From the entries below, please output exactly the lines starting at the one containing "- \gamma \Delta" and ending at the one containing "The $-\langle L_x^\dagger", both included.

------ RECORDS TO USE

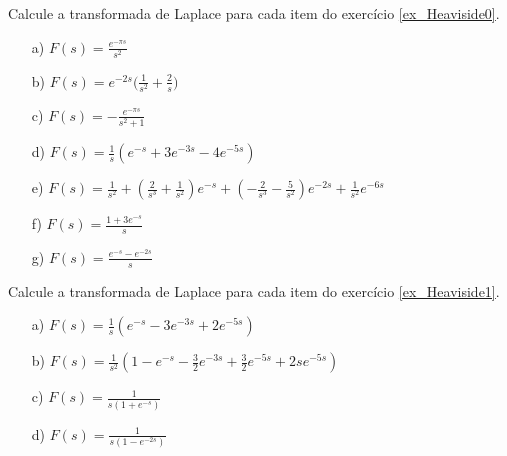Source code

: \begin{exer} Calcule a transformada de Laplace para cada item do exercício \ref{ex_Heaviside0}.
\end{exer}
\begin{resp}
 \begin{itemize}
 \item [a)] $F(s)=\displaystyle \frac{e^{-\pi s}}{s^2}$
 \item [b)] $F(s)=\displaystyle e^{-2s}\bigg(\frac{1}{s^2}  + \frac{2}{s}\bigg)$
 \item [c)] $F(s)=\displaystyle - \frac{e^{-\pi s}}{s^2 +1}$
 \item [d)] $F(s)=\frac{1}{s}\left(e^{-s}+3e^{-3s}-4e^{-5s}\right)$
 \item [e)] $F(s)=\frac{1}{s^2}+\left(\frac{2}{s^3}+\frac{1}{s^2}\right)e^{-s}+\left(-\frac{2}{s^3}-\frac{5}{s^2}\right)e^{-2s}+\frac{1}{s^2}e^{-6s}$
 \item [f)]$F(s) = \frac{1+3e^{-s}}{s}$
 \item [g)] $F(s) = \frac{e^{-s}-e^{-2s}}{s}$
 \end{itemize}
\end{resp}
\begin{exer} Calcule a transformada de Laplace para cada item do exercício \ref{ex_Heaviside1}.
\end{exer}
\begin{resp}
 \begin{itemize}
  \item[a)] $F(s)=\frac{1}{s}\left(e^{-s}-3e^{-3s}+2e^{-5s}\right)$
    \item[b)] $F(s)=\frac{1}{s^2}\left(1-e^{-s}-\frac{3}{2}e^{-3s}+\frac{3}{2}e^{-5s}+2se^{-5s}\right)$
        \item[c)] $F(s)=\frac{1}{s(1+e^{-s})}$
        \item[d)] $F(s)=\frac{1}{s(1-e^{-2s})}$
 \end{itemize}
\end{resp}
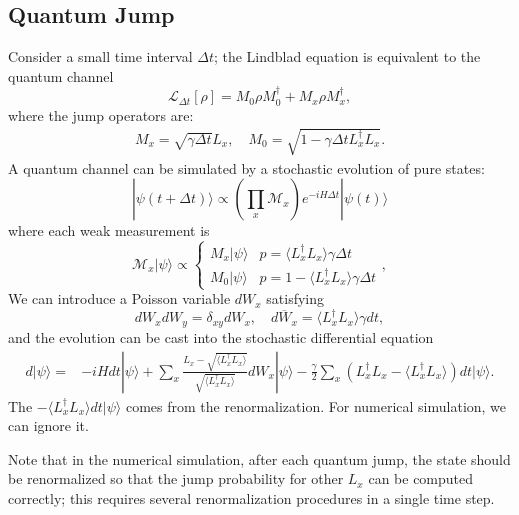 \documentclass{SciPost}
\begin{document}
\subsection{Quantum Jump}
Consider a small time interval $\Delta t$; the Lindblad equation is equivalent to the quantum channel 
\begin{equation}
	\mathcal{L}_{\Delta t}[\rho] = M_0 \rho M_0^\dagger + M_x \rho M_x^\dagger,
\end{equation}
where the jump operators are:
\begin{equation}
\begin{aligned}
	M_x = \sqrt{\gamma\Delta t} L_x, \quad
	M_0 = \sqrt{1 - \gamma \Delta t L_x^\dagger L_x}.
\end{aligned}
\end{equation}
A quantum channel can be simulated by a stochastic evolution of pure states:
\begin{equation}
	|\psi(t+\Delta t)\rangle \propto \left(\prod_{x} \mathcal{M}_x\right) e^{-i H\Delta t}|\psi(t)\rangle
\end{equation}
where each weak measurement is
\begin{equation}
	\mathcal{M}_x|\psi\rangle \propto \begin{cases}
		M_x |\psi\rangle & p = \langle L_x^\dagger L_x\rangle \gamma\Delta t \\
		M_0 |\psi\rangle & p = 1-\langle L_x^\dagger L_x\rangle \gamma\Delta t
	\end{cases},
\end{equation}
We can introduce a Poisson variable $dW_x$ satisfying 
\begin{equation}
	dW_x dW_y = \delta_{xy} dW_x,\quad \overline{dW_x} = \langle L_x^\dagger L_x\rangle\gamma dt,
\end{equation}
and the evolution can be cast into the stochastic differential equation
\begin{equation}
\begin{aligned}
	d|\psi\rangle = & -iHdt |\psi\rangle + \sum_x \frac{L_x-\sqrt{\langle L_x^\dagger L_x\rangle}}{\sqrt{\langle L_x^\dagger L_x\rangle}}dW_x|\psi\rangle - \frac{\gamma}{2} \sum_x \left(L_x^\dagger L_x-\langle L_x^\dagger L_x\rangle\right)dt 
	  |\psi\rangle.
\end{aligned}
\end{equation}
The $-\langle L_x^\dagger L_x\rangle dt |\psi\rangle$ comes from the renormalization. 
For numerical simulation, we can ignore it.

Note that in the numerical simulation, after each quantum jump, the state should be renormalized so that the jump probability for other $L_x$ can be computed correctly; this requires several renormalization procedures in a single time step. 
\end{document}
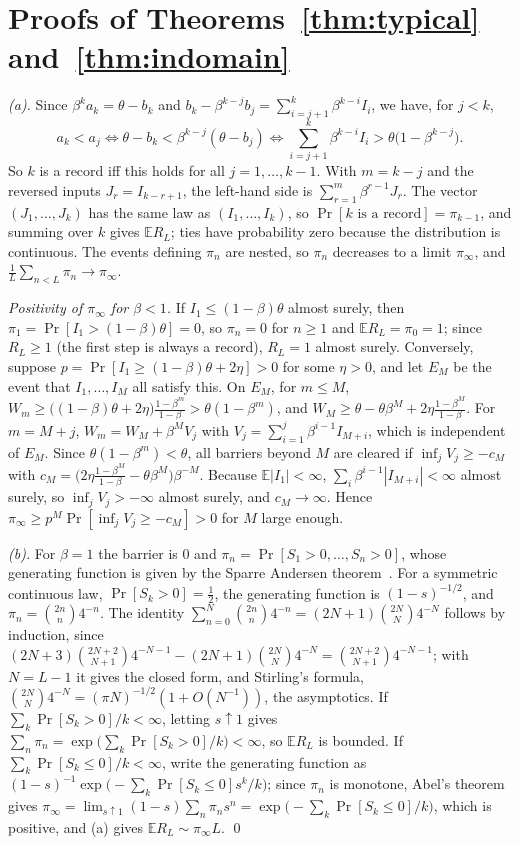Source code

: \documentclass[10pt]{article}
\theoremstyle{remark}
\begin{document}
\section{Proofs of Theorems~\ref{thm:typical} and~\ref{thm:indomain}}
\label{app:typical}

\emph{(a).} Since $\beta^ka_k=\theta-b_k$ and $b_k-\beta^{k-j}b_j=\sum_{i=j+1}^k\beta^{k-i}I_i$, we have, for $j<k$,
\[a_k<a_j\iff\theta-b_k<\beta^{k-j}(\theta-b_j)\iff\sum_{i=j+1}^k\beta^{k-i}I_i>\theta\big(1-\beta^{k-j}\big).\]
So $k$ is a record iff this holds for all $j=1,\dots,k-1$. With $m=k-j$ and the reversed inputs $J_r=I_{k-r+1}$, the left-hand side is $\sum_{r=1}^m\beta^{r-1}J_r$. The vector $(J_1,\dots,J_k)$ has the same law as $(I_1,\dots,I_k)$, so $\Pr[k\text{ is a record}]=\pi_{k-1}$, and summing over $k$ gives $\mathbb E R_L$; ties have probability zero because the distribution is continuous. The events defining $\pi_n$ are nested, so $\pi_n$ decreases to a limit $\pi_\infty$, and $\frac1L\sum_{n<L}\pi_n\to\pi_\infty$.

\emph{Positivity of $\pi_\infty$ for $\beta<1$.} If $I_1\le(1-\beta)\theta$ almost surely, then $\pi_1=\Pr[I_1>(1-\beta)\theta]=0$, so $\pi_n=0$ for $n\ge1$ and $\mathbb ER_L=\pi_0=1$; since $R_L\ge1$ (the first step is always a record), $R_L=1$ almost surely. Conversely, suppose $p=\Pr[I_1\ge(1-\beta)\theta+2\eta]>0$ for some $\eta>0$, and let $E_M$ be the event that $I_1,\dots,I_M$ all satisfy this. On $E_M$, for $m\le M$, $W_m\ge\big((1-\beta)\theta+2\eta\big)\frac{1-\beta^m}{1-\beta}>\theta(1-\beta^m)$, and $W_M\ge\theta-\theta\beta^M+2\eta\frac{1-\beta^M}{1-\beta}$. For $m=M+j$, $W_m=W_M+\beta^MV_j$ with $V_j=\sum_{i=1}^j\beta^{i-1}I_{M+i}$, which is independent of $E_M$. Since $\theta(1-\beta^m)<\theta$, all barriers beyond $M$ are cleared if $\inf_jV_j\ge-c_M$ with $c_M=\big(2\eta\frac{1-\beta^M}{1-\beta}-\theta\beta^M\big)\beta^{-M}$. Because $\mathbb E|I_1|<\infty$, $\sum_i\beta^{i-1}|I_{M+i}|<\infty$ almost surely, so $\inf_jV_j>-\infty$ almost surely, and $c_M\to\infty$. Hence $\pi_\infty\ge p^M\Pr[\inf_jV_j\ge-c_M]>0$ for $M$ large enough.

\emph{(b).} For $\beta=1$ the barrier is $0$ and $\pi_n=\Pr[S_1>0,\dots,S_n>0]$, whose generating function is given by the Sparre Andersen theorem~\citep[][Ch.~XII.7]{sparreandersen1954,feller1971}. For a symmetric continuous law, $\Pr[S_k>0]=\tfrac12$, the generating function is $(1-s)^{-1/2}$, and $\pi_n=\binom{2n}{n}4^{-n}$. The identity $\sum_{n=0}^N\binom{2n}{n}4^{-n}=(2N+1)\binom{2N}{N}4^{-N}$ follows by induction, since $(2N+3)\binom{2N+2}{N+1}4^{-N-1}-(2N+1)\binom{2N}{N}4^{-N}=\binom{2N+2}{N+1}4^{-N-1}$; with $N=L-1$ it gives the closed form, and Stirling's formula, $\binom{2N}{N}4^{-N}=(\pi N)^{-1/2}(1+O(N^{-1}))$, the asymptotics. If $\sum_k\Pr[S_k>0]/k<\infty$, letting $s\uparrow1$ gives $\sum_n\pi_n=\exp\big(\sum_k\Pr[S_k>0]/k\big)<\infty$, so $\mathbb E R_L$ is bounded. If $\sum_k\Pr[S_k\le0]/k<\infty$, write the generating function as $(1-s)^{-1}\exp\big(-\sum_k\Pr[S_k\le0]s^k/k\big)$; since $\pi_n$ is monotone, Abel's theorem gives $\pi_\infty=\lim_{s\uparrow1}(1-s)\sum_n\pi_ns^n=\exp\big(-\sum_k\Pr[S_k\le0]/k\big)$, which is positive, and (a) gives $\mathbb E R_L\sim\pi_\infty L$. \qed
\end{document}
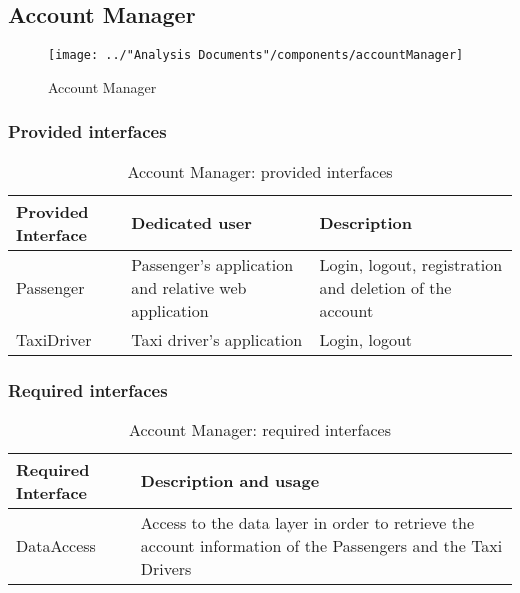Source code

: \subsection{Account Manager}
\begin{figure}[H]
	\centering
	\texttt{[image: ../"Analysis Documents"/components/accountManager]}
	\label{fig:accountManager}
	\caption{Account Manager}
\end{figure}
\subsubsection{Provided interfaces}
\begin{table}[H]
\begin{longtable}{| p{} | p{} | p{} |}
\hline
 \textbf{Provided Interface} & \textbf{Dedicated user} & \textbf{Description} \\ \hline
Passenger & Passenger's application and relative web application & Login, logout, registration and deletion of the account \\ \hline
TaxiDriver & Taxi driver's application & Login, logout \\ \hline
\end{longtable}
\caption{Account Manager: provided interfaces}
\label{tab:accountManager:providedInterfaces}
\end{table}
\subsubsection{Required interfaces}
\begin{table}[H]
\begin{longtable}{| l | p{} |}
\hline
 \textbf{Required Interface} & \textbf{Description and usage} \\ \hline
DataAccess & Access to the data layer in order to retrieve the account information of the Passengers and the Taxi Drivers \\ \hline
\end{longtable}
\caption{Account Manager: required interfaces}
\label{tab:accountManager:requiredInterfaces}
\end{table}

------------

-- TASK RESPONSE --
	M_0 = \sqrt{1 - \gamma \Delta t L_x^\dagger L_x}.
\end{aligned}
\end{equation}
A quantum channel can be simulated by a stochastic evolution of pure states:
\begin{equation}
	|\psi(t+\Delta t)\rangle \propto \left(\prod_{x} \mathcal{M}_x\right) e^{-i H\Delta t}|\psi(t)\rangle
\end{equation}
where each weak measurement is
\begin{equation}
	\mathcal{M}_x|\psi\rangle \propto \begin{cases}
		M_x |\psi\rangle & p = \langle L_x^\dagger L_x\rangle \gamma\Delta t \\
		M_0 |\psi\rangle & p = 1-\langle L_x^\dagger L_x\rangle \gamma\Delta t
	\end{cases},
\end{equation}
We can introduce a Poisson variable $dW_x$ satisfying 
\begin{equation}
	dW_x dW_y = \delta_{xy} dW_x,\quad \overline{dW_x} = \langle L_x^\dagger L_x\rangle\gamma dt,
\end{equation}
and the evolution can be cast into the stochastic differential equation
\begin{equation}
\begin{aligned}
	d|\psi\rangle = & -iHdt |\psi\rangle + \sum_x \frac{L_x-\sqrt{\langle L_x^\dagger L_x\rangle}}{\sqrt{\langle L_x^\dagger L_x\rangle}}dW_x|\psi\rangle - \frac{\gamma}{2} \sum_x \left(L_x^\dagger L_x-\langle L_x^\dagger L_x\rangle\right)dt 
	  |\psi\rangle.
\end{aligned}
\end{equation}
The $-\langle L_x^\dagger L_x\rangle dt |\psi\rangle$ comes from the renormalization. 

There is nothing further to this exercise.